If one were to make a proposal for this, the use would be very close to the use of "charset" declaration in HTML. For instance it would have to be at or very near the beginning of the document, and any "later" occurence would be ignored.
In addition, "charset" is the term used by IANA (and HTML). That it is technically wrong is nothing that can be fixed (ever?), especially not in this proposal (which in addition does not propose this, but only hints at a "possible use").
However, it is part of the proposal to disallow (or ignore) escape sequences and control codes that (used to) do code page switching (to the extent they were at all implemented).

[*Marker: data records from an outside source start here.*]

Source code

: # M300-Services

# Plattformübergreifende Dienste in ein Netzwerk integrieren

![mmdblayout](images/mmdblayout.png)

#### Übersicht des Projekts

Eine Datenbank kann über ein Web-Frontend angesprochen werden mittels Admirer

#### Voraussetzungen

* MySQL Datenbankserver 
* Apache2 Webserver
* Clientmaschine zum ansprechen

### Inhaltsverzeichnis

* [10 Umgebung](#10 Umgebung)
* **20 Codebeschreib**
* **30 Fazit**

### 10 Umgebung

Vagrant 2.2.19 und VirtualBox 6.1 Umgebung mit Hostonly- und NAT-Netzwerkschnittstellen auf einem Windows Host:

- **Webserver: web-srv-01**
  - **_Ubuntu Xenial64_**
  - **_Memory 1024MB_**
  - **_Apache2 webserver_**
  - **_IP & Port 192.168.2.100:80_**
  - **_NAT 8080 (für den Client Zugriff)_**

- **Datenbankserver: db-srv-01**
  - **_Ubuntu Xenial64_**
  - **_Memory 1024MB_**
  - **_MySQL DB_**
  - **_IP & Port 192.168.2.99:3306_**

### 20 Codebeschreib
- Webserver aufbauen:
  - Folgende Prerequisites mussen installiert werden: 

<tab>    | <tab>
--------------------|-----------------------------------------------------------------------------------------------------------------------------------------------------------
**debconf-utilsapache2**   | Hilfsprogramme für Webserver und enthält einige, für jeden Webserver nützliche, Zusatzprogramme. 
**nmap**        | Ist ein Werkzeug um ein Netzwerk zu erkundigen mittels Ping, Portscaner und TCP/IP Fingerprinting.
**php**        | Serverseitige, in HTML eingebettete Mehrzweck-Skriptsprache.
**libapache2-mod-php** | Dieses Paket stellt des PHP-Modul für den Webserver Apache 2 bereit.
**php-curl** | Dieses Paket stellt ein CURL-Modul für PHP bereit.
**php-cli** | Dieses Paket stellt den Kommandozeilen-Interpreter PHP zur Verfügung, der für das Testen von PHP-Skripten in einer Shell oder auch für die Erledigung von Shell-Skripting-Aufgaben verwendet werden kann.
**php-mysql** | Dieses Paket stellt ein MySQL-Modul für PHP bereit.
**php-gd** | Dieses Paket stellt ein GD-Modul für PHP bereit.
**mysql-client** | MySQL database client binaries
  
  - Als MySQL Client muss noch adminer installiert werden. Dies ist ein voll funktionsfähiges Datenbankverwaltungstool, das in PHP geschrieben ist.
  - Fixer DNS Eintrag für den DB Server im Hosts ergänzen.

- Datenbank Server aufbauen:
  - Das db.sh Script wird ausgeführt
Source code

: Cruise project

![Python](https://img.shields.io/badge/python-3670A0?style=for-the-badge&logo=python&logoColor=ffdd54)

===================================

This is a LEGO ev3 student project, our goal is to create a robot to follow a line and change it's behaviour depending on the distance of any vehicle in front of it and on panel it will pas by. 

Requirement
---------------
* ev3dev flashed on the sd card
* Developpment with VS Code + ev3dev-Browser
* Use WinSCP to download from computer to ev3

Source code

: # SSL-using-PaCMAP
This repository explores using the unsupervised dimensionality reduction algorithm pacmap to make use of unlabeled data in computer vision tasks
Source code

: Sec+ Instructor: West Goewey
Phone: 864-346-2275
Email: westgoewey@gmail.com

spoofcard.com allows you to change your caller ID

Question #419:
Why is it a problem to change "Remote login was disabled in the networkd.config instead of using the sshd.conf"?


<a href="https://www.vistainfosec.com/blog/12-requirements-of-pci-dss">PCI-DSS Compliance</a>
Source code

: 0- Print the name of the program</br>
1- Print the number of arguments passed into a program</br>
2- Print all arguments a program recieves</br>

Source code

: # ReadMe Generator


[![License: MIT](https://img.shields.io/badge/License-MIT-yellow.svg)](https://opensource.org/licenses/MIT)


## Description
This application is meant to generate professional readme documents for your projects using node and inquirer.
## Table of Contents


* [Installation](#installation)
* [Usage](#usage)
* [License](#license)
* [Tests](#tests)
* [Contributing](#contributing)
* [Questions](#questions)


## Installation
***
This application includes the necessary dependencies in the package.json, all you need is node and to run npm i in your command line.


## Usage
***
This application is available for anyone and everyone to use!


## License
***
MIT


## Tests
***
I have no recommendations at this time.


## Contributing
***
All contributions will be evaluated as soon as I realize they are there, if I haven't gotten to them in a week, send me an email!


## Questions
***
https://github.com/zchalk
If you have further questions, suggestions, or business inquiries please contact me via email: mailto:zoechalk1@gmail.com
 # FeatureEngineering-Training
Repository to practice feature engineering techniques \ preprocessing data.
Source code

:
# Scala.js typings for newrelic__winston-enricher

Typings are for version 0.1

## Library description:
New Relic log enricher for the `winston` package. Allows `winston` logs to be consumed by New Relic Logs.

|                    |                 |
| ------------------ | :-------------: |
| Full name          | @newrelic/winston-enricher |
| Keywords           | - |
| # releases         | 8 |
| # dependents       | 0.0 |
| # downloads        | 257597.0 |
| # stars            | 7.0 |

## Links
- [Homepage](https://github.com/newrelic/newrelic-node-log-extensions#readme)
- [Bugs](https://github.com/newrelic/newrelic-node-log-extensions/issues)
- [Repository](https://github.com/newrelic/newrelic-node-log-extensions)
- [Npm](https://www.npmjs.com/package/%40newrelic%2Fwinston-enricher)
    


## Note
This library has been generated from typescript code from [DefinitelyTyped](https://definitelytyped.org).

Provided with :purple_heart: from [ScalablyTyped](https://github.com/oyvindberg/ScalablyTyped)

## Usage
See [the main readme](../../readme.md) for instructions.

Also: UTF-16, for instance, would be fine to use in conjunction with the proposed update. But not for terminal emulators.
You propose SOS charset=charset-name ST.
(Let's put aside the subtle difference that you're talking about encoding and not charset, even HTML gets it wrong.)

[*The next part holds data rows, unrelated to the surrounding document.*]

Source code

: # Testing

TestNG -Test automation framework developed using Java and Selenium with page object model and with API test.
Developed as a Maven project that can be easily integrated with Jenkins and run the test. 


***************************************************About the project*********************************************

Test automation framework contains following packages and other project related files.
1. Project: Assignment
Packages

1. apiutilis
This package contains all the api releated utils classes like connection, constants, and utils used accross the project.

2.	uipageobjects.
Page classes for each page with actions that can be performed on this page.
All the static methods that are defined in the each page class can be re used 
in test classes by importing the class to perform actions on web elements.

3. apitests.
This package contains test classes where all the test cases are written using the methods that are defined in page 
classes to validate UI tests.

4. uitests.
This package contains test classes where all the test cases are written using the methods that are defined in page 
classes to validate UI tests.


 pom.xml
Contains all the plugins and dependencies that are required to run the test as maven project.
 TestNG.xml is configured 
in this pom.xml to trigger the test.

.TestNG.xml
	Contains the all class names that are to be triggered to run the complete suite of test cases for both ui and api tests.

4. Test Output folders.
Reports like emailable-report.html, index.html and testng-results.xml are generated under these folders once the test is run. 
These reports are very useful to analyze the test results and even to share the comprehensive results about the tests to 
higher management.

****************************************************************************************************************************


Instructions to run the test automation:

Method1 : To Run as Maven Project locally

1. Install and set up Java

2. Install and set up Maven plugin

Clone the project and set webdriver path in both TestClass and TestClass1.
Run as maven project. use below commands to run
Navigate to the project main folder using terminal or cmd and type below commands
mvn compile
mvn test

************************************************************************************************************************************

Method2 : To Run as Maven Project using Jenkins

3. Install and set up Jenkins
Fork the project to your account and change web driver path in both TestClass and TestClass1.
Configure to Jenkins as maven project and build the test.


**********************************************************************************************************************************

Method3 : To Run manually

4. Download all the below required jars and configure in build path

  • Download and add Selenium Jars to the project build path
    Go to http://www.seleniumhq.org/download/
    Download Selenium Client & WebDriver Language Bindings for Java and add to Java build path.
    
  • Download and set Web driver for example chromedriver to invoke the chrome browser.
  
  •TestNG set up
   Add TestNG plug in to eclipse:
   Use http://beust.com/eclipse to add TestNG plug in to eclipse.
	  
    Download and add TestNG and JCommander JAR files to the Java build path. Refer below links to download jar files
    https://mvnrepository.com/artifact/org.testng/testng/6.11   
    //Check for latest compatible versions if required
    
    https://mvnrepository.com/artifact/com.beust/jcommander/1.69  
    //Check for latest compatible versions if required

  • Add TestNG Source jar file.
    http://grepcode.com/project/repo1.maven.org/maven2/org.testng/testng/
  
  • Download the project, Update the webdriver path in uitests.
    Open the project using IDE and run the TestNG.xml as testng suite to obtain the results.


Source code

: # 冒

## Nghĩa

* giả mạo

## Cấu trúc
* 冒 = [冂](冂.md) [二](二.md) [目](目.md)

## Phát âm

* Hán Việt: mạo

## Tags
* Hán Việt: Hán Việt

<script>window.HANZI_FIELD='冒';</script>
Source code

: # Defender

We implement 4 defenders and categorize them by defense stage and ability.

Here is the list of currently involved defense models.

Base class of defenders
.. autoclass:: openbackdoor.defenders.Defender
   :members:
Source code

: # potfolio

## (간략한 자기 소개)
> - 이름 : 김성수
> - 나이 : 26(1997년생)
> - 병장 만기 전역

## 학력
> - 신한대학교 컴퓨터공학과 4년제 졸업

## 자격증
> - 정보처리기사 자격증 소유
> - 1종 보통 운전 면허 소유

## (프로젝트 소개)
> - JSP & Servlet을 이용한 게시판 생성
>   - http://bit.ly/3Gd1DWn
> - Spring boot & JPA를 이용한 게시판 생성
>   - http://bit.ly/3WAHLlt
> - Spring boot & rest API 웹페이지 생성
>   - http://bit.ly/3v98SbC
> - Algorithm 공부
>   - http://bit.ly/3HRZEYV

Please remove this -- at the very very least remove the possibility of specifying the charset anywhere within the document, and if you insist on keeping this feature then come up with a syntax that mandates that the field is at the very beginning of the document.

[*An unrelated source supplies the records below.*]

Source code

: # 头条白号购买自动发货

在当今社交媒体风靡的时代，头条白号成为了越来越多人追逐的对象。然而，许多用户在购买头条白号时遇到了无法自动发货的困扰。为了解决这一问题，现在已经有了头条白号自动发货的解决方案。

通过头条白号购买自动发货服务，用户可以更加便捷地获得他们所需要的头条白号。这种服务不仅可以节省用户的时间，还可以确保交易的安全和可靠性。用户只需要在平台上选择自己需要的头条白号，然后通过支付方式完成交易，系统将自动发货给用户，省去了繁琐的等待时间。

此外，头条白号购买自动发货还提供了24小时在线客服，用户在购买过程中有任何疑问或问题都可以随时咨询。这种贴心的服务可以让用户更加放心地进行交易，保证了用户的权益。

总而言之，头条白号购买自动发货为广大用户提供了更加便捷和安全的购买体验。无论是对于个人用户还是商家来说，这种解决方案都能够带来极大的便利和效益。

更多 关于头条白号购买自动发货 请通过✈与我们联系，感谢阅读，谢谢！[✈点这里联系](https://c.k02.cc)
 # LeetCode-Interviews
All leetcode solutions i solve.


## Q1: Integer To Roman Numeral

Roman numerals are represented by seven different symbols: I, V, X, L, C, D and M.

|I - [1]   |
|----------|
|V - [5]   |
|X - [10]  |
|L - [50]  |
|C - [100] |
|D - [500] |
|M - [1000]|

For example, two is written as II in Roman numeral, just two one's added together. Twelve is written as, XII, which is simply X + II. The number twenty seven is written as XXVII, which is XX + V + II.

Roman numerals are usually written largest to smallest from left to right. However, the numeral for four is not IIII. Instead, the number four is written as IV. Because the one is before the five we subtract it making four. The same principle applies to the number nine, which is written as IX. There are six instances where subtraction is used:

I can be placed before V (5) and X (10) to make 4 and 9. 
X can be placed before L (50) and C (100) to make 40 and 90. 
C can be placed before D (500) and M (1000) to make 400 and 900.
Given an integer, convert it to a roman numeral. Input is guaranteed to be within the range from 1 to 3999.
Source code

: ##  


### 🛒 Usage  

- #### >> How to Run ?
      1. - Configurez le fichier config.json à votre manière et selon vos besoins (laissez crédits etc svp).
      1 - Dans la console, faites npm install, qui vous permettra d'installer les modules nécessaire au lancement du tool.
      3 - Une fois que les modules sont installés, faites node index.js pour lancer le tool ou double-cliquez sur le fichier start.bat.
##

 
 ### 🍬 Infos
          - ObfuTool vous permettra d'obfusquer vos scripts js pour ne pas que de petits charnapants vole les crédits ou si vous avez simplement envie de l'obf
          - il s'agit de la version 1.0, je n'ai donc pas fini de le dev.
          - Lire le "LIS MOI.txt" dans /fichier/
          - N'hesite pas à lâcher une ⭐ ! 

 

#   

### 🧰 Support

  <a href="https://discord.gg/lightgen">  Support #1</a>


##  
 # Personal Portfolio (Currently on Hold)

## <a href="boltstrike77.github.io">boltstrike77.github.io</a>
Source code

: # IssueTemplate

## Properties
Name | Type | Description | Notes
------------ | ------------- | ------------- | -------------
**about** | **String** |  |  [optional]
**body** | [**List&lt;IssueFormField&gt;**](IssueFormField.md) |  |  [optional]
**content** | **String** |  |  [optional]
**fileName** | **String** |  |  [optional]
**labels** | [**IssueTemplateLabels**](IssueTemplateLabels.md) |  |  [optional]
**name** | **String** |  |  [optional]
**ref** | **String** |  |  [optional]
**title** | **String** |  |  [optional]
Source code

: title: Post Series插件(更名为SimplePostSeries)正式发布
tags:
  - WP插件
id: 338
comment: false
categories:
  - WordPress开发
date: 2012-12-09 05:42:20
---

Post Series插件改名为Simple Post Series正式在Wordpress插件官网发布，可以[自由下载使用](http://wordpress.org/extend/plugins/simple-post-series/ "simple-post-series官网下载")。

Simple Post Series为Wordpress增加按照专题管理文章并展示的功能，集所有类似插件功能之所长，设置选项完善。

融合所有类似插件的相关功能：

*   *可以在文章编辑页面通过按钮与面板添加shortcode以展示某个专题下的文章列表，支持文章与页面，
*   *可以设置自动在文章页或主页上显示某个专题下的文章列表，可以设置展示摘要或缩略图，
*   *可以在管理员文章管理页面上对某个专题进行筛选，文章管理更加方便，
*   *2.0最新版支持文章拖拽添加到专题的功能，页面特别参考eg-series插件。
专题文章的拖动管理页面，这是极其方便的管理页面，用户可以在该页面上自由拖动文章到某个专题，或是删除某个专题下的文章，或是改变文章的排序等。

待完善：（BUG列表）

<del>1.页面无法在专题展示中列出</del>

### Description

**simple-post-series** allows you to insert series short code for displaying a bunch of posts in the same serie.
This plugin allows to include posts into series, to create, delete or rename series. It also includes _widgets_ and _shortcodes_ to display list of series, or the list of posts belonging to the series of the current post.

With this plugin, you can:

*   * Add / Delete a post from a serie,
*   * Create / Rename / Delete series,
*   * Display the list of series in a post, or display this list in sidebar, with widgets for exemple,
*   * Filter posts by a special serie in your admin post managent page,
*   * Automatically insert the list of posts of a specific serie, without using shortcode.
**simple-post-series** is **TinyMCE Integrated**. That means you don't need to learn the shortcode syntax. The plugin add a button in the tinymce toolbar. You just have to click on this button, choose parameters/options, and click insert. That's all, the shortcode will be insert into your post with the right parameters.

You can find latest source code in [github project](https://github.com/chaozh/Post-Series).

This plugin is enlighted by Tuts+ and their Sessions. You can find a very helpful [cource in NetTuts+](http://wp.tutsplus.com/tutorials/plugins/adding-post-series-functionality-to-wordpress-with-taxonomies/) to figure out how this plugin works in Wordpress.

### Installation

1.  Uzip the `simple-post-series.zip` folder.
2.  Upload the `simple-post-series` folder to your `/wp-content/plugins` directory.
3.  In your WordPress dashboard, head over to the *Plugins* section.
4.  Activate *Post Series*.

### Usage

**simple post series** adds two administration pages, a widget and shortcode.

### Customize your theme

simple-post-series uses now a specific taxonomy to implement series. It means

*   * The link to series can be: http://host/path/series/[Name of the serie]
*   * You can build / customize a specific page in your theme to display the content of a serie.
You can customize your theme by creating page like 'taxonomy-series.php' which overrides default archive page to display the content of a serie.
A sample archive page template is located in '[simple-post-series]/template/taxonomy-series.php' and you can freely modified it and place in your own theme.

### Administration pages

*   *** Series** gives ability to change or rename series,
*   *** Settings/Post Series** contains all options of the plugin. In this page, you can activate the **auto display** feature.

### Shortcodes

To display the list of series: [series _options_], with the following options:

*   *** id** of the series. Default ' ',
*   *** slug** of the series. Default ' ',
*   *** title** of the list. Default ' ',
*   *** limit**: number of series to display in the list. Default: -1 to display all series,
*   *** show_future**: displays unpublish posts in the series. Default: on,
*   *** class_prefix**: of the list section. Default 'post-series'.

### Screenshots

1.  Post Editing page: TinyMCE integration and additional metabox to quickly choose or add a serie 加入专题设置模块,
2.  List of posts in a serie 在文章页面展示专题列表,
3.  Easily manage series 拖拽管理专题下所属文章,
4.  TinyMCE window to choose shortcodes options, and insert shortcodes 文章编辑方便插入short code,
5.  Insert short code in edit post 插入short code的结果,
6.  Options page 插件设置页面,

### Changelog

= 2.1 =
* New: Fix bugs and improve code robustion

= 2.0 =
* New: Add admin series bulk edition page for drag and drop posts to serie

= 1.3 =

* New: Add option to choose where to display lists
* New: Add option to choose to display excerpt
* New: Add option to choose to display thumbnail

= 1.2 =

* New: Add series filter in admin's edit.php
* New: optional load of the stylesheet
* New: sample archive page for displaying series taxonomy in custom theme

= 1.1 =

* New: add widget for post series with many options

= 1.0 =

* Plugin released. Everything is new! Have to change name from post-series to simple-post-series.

The world has known for 30+ years how to handle all the characters correctly in the same document, and it's been widely adopted for at least the latter half of this period.
Adding support for arbitrary encodings means that every implementation MUST support this tag, and MUST decode the following text accordingly. It's a tremendous amount of additional work for every implementation. Support for every other feature is optional, an implementation is free to say "I don't support bold, or underline, or colors", but replacing the human-visible letters with other human-visible letters is always unacceptable.
Nowaways many terminal emulators only support UTF-8. There was never an escape sequence (as far as I know) to switch to an arbitrary one, there was one to switch from the default to UTF-8 and back. But given that for 15-ish years all major distributions have been shipping UTF-8 as their default, this escape sequence became a no-op. VTE, for one, has kept (for now) support for various encodings, but has dropped support for this particular pair of escape sequences and no one complained.
You're creating a richtext-like protocol in order to improve the plain text experience, but on-the-fly encoding change was never part of plain text, so why introduce now when the industry has surpassed the need for it decades ago?
I can absolutely not imagine any scenario whatsoever where it's desirable to switch encoding in the middle of the document.
It's especially unreasonable to require to implement it if a change of the encoding would change the escape sequences themselves. On-the-fly change from UTF-8 to UTF-16? Hell no thanks! On-the-fly change from UTF-8 to Latin-1 whereas C1 control chars are used? Hell no! (In the unlikely case that you don't understand me, please write an effective, fast, clean, maintainable parser and share with us here.)
Note that even the possibility of optinally specifying the encoding in a header (let's say within the very first escape sequence) plays really badly with the possibility of C1 controls (but that's for another time: this is another reason not to allow C1): Depending on what the escape sequence will contain, you need to recognize differently where that very escape sequence begins. No, no, no!
My preference would be: Not have any such escape sequence. Mandate UTF-8 anywhere where this format is used in the interface. As long as it's internal to some application, leave it to that app what it prefers to use (could even be Latin-1 or UTF-16 or UTF-32). Or just entirely leave it unspecified. You're beefing up the plain text experience, and the encoding info has always been carried externally to the plain text. Maybe it can remain external.
Alternatively, maybe: Mandate that the encoding, if specified, is at the very beginning. But I'm warning you: Implementations will get it wrong (if there will be any implementations to speak about), some will not bother handling the field as required. It's a giant unnecessary burden for any consumer of such a file; a much-much bigger burden that for any producer to having to produce the file in UTF-8.